**ACTIVITY:** Look through the material below and show every line with the word "right".

**SUPPLIED ENTRIES:**
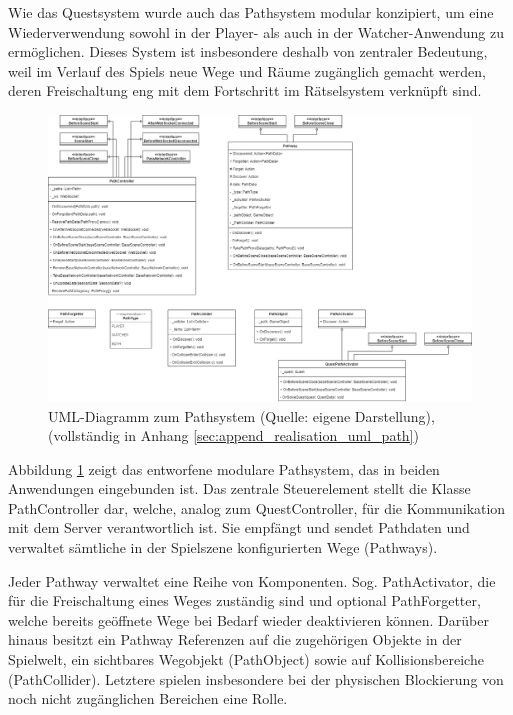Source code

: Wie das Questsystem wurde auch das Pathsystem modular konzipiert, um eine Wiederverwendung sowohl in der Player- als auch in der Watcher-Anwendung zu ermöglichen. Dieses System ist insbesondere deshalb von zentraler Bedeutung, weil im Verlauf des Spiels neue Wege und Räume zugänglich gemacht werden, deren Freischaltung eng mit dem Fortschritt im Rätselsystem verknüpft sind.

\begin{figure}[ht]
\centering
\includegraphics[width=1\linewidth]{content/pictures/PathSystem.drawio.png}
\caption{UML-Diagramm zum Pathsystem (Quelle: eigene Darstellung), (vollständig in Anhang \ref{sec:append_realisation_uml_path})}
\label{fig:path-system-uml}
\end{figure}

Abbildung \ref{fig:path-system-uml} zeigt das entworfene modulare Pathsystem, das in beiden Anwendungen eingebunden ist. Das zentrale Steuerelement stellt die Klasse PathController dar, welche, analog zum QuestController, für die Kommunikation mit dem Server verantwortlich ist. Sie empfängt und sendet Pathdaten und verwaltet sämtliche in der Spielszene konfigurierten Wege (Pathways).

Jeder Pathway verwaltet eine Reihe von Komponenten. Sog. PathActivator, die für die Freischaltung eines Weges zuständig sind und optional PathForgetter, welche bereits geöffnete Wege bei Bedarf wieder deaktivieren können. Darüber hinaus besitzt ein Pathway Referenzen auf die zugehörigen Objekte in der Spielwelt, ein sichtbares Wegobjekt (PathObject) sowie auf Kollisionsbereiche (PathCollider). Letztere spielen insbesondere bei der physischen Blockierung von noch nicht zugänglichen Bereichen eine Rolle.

--

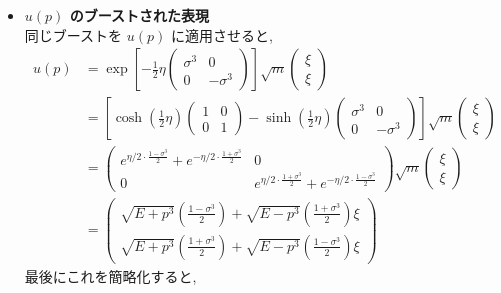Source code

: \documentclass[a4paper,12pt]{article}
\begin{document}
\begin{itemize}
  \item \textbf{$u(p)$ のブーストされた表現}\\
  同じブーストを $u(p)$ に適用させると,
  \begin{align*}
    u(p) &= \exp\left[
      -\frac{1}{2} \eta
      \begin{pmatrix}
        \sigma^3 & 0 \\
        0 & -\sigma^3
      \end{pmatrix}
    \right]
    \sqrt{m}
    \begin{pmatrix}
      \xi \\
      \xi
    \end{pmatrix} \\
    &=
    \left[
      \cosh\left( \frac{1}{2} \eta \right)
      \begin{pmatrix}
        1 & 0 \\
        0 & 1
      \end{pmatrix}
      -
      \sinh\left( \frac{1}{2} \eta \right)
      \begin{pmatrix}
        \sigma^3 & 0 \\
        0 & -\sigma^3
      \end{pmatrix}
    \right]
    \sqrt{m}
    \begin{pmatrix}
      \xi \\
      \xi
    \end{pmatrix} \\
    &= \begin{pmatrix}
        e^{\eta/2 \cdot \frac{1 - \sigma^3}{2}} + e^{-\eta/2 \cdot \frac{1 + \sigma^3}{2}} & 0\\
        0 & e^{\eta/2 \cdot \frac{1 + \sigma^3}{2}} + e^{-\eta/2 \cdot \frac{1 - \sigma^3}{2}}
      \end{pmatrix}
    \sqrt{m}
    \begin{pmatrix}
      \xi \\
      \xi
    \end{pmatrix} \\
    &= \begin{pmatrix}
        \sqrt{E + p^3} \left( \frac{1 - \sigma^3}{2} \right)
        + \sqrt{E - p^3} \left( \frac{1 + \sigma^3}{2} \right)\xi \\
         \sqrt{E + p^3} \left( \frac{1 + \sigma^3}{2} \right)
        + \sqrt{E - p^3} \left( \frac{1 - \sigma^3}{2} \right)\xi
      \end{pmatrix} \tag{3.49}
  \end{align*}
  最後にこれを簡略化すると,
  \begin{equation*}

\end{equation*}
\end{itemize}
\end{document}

**RESPONSE:**
    \right]
      \cosh\left( \frac{1}{2} \eta \right)
      \sinh\left( \frac{1}{2} \eta \right)
    \right]
        \sqrt{E + p^3} \left( \frac{1 - \sigma^3}{2} \right)
        + \sqrt{E - p^3} \left( \frac{1 + \sigma^3}{2} \right)\xi \\
         \sqrt{E + p^3} \left( \frac{1 + \sigma^3}{2} \right)
        + \sqrt{E - p^3} \left( \frac{1 - \sigma^3}{2} \right)\xi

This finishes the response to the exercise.